Keep yourselves up betimes, my brethren, learn to keep yourselves up!
The sea stormeth: many seek to raise themselves again by you.
The sea stormeth: all is in the sea. Well! Cheer up! Ye old
seaman-hearts!
What of fatherland! THITHER striveth our helm where our CHILDREN'S LAND
is! Thitherwards, stormier than the sea, stormeth our great longing!--
29.
"Why so hard!"--said to the diamond one day the charcoal; "are we then
not near relatives?"--
Why so soft? O my brethren; thus do _I_ ask you: are ye then not--my
brethren?
Why so soft, so submissive and yielding? Why is there so much negation
and abnegation in your hearts? Why is there so little fate in your
looks?
And if ye will not be fates and inexorable ones, how can ye one day--
conquer with me?
And if your hardness will not glance and cut and chip to pieces, how can
ye one day--create with me?
For the creators are hard. And blessedness must it seem to you to press
your hand upon millenniums as upon wax,--
--Blessedness to write upon the will of millenniums as upon
brass,--harder than brass, nobler than brass.
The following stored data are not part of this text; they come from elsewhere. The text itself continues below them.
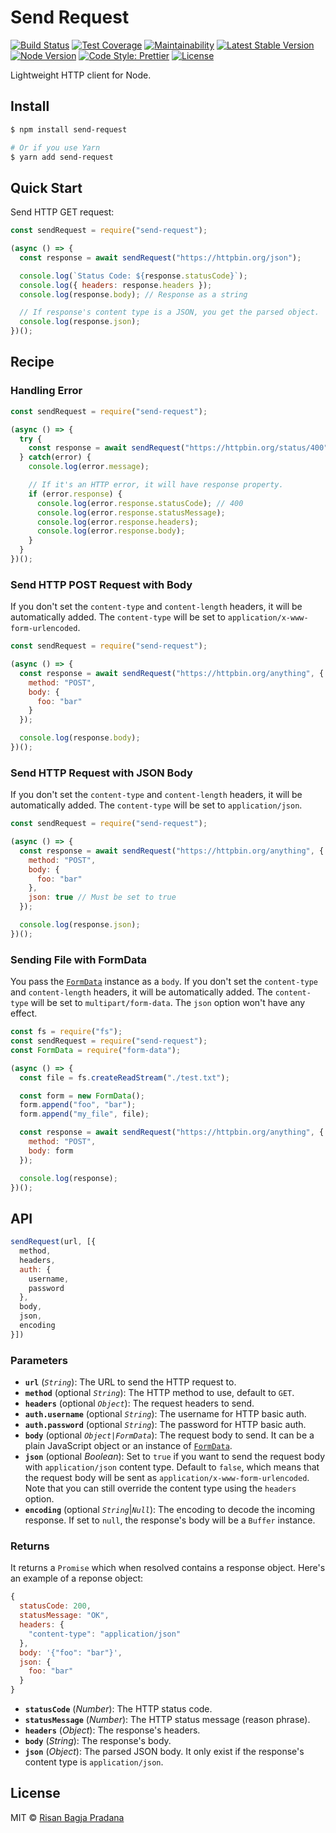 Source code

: # Send Request

[![Build Status](https://flat.badgen.net/travis/risan/send-request)](https://travis-ci.org/risan/send-request)
[![Test Coverage](https://flat.badgen.net/codeclimate/coverage/risan/send-request)](https://codeclimate.com/github/risan/send-request)
[![Maintainability](https://flat.badgen.net/codeclimate/maintainability/risan/send-request)](https://codeclimate.com/github/risan/send-request)
[![Latest Stable Version](https://flat.badgen.net/npm/v/send-request)](https://www.npmjs.com/package/send-request)
[![Node Version](https://flat.badgen.net/npm/node/send-request)](https://www.npmjs.com/package/send-request)
[![Code Style: Prettier](https://flat.badgen.net/badge/code%20style/prettier/ff69b4)](https://github.com/prettier/prettier)
[![License](https://flat.badgen.net/npm/license/send-request)](https://github.com/risan/send-request/blob/master/LICENSE)

Lightweight HTTP client for Node.

## Install

```bash
$ npm install send-request

# Or if you use Yarn
$ yarn add send-request
```

## Quick Start

Send HTTP GET request:

```js
const sendRequest = require("send-request");

(async () => {
  const response = await sendRequest("https://httpbin.org/json");

  console.log(`Status Code: ${response.statusCode}`);
  console.log({ headers: response.headers });
  console.log(response.body); // Response as a string

  // If response's content type is a JSON, you get the parsed object.
  console.log(response.json);
})();
```

## Recipe

### Handling Error

```js
const sendRequest = require("send-request");

(async () => {
  try {
    const response = await sendRequest("https://httpbin.org/status/400");
  } catch(error) {
    console.log(error.message);

    // If it's an HTTP error, it will have response property.
    if (error.response) {
      console.log(error.response.statusCode); // 400
      console.log(error.response.statusMessage);
      console.log(error.response.headers);
      console.log(error.response.body);
    }
  }
})();
```

### Send HTTP POST Request with Body

If you don't set the `content-type` and `content-length` headers, it will be automatically added. The `content-type` will be set to `application/x-www-form-urlencoded`.

```js
const sendRequest = require("send-request");

(async () => {
  const response = await sendRequest("https://httpbin.org/anything", {
    method: "POST",
    body: {
      foo: "bar"
    }
  });

  console.log(response.body);
})();
```

### Send HTTP Request with JSON Body

If you don't set the `content-type` and `content-length` headers, it will be automatically added. The `content-type` will be set to `application/json`.

```js
const sendRequest = require("send-request");

(async () => {
  const response = await sendRequest("https://httpbin.org/anything", {
    method: "POST",
    body: {
      foo: "bar"
    },
    json: true // Must be set to true
  });

  console.log(response.json);
})();
```

### Sending File with FormData

You pass the [`FormData`](https://github.com/form-data/form-data) instance as a `body`. If you don't set the `content-type` and `content-length` headers, it will be automatically added. The `content-type` will be set to `multipart/form-data`. The `json` option won't have any effect.

```js
const fs = require("fs");
const sendRequest = require("send-request");
const FormData = require("form-data");

(async () => {
  const file = fs.createReadStream("./test.txt");

  const form = new FormData();
  form.append("foo", "bar");
  form.append("my_file", file);

  const response = await sendRequest("https://httpbin.org/anything", {
    method: "POST",
    body: form
  });

  console.log(response);
})();
```

## API

```js
sendRequest(url, [{
  method,
  headers,
  auth: {
    username,
    password
  },
  body,
  json,
  encoding
}])
```

### Parameters

* **`url`** (*`String`*): The URL to send the HTTP request to.
* **`method`** (optional *`String`*): The HTTP method to use, default to `GET`.
* **`headers`** (optional *`Object`*): The request headers to send.
* **`auth.username`** (optional *`String`*): The username for HTTP basic auth.
* **`auth.password`** (optional *`String`*): The password for HTTP basic auth.
* **`body`** (optional *`Object|FormData`*): The request body to send. It can be a plain JavaScript object or an instance of [`FormData`](https://github.com/form-data/form-data).
* **`json`** (optional *Boolean*): Set to `true` if you want to send the request body with `application/json` content type. Default to `false`, which means that the request body will be sent as `application/x-www-form-urlencoded`. Note that you can still override the content type using the `headers` option.
* **`encoding`** (optional *`String`*|*`Null`*): The encoding to decode the incoming response. If set to `null`, the response's body will be a `Buffer` instance.

### Returns

It returns a `Promise` which when resolved contains a response object. Here's an example of a reponse object:

```js
{
  statusCode: 200,
  statusMessage: "OK",
  headers: {
    "content-type": "application/json"
  },
  body: '{"foo": "bar"}',
  json: {
    foo: "bar"
  }
}
```

* **`statusCode`** (*Number*): The HTTP status code.
* **`statusMessage`** (*Number*): The HTTP status message (reason phrase).
* **`headers`** (*Object*): The response's headers.
* **`body`** (*String*): The response's body.
* **`json`** (*Object*): The parsed JSON body. It only exist if the response's content type is `application/json`.

## License

MIT © [Risan Bagja Pradana](https://bagja.net)
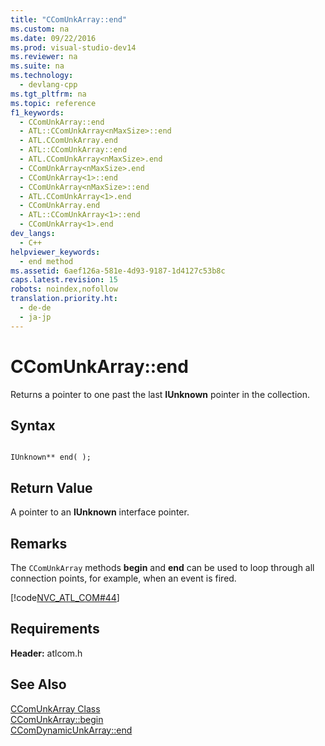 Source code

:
 ```yaml
---
title: "CComUnkArray::end"
ms.custom: na
ms.date: 09/22/2016
ms.prod: visual-studio-dev14
ms.reviewer: na
ms.suite: na
ms.technology: 
  - devlang-cpp
ms.tgt_pltfrm: na
ms.topic: reference
f1_keywords: 
  - CComUnkArray::end
  - ATL::CComUnkArray<nMaxSize>::end
  - ATL.CComUnkArray.end
  - ATL::CComUnkArray::end
  - ATL.CComUnkArray<nMaxSize>.end
  - CComUnkArray<nMaxSize>.end
  - CComUnkArray<1>::end
  - CComUnkArray<nMaxSize>::end
  - ATL.CComUnkArray<1>.end
  - CComUnkArray.end
  - ATL::CComUnkArray<1>::end
  - CComUnkArray<1>.end
dev_langs: 
  - C++
helpviewer_keywords: 
  - end method
ms.assetid: 6aef126a-581e-4d93-9187-1d4127c53b8c
caps.latest.revision: 15
robots: noindex,nofollow
translation.priority.ht: 
  - de-de
  - ja-jp
---
```

# CComUnkArray::end
Returns a pointer to one past the last **IUnknown** pointer in the collection.  
  
## Syntax  
  
```  
  
IUnknown** end( );  
```  
  
## Return Value  
 A pointer to an **IUnknown** interface pointer.  
  
## Remarks  
 The `CComUnkArray` methods **begin** and **end** can be used to loop through all connection points, for example, when an event is fired.  
  
 [!code[NVC_ATL_COM#44](../vs140/codesnippet/CPP/ccomunkarray--end_1.cpp)]
  
  
## Requirements  
 **Header:** atlcom.h  
  
## See Also  
 [CComUnkArray Class](../vs140/ccomunkarray-class.md)   
 [CComUnkArray::begin](../vs140/ccomunkarray--begin.md)   
 [CComDynamicUnkArray::end](../vs140/ccomdynamicunkarray--end.md)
Entirely hard is only the
noblest.
This new table, O my brethren, put I up over you: BECOME HARD!--
30.
O thou, my Will! Thou change of every need, MY needfulness! Preserve me
from all small victories!
Thou fatedness of my soul, which I call fate! Thou In-me! Over-me!
Preserve and spare me for one great fate!
And thy last greatness, my Will, spare it for thy last--that thou mayest
be inexorable IN thy victory! Ah, who hath not succumbed to his victory!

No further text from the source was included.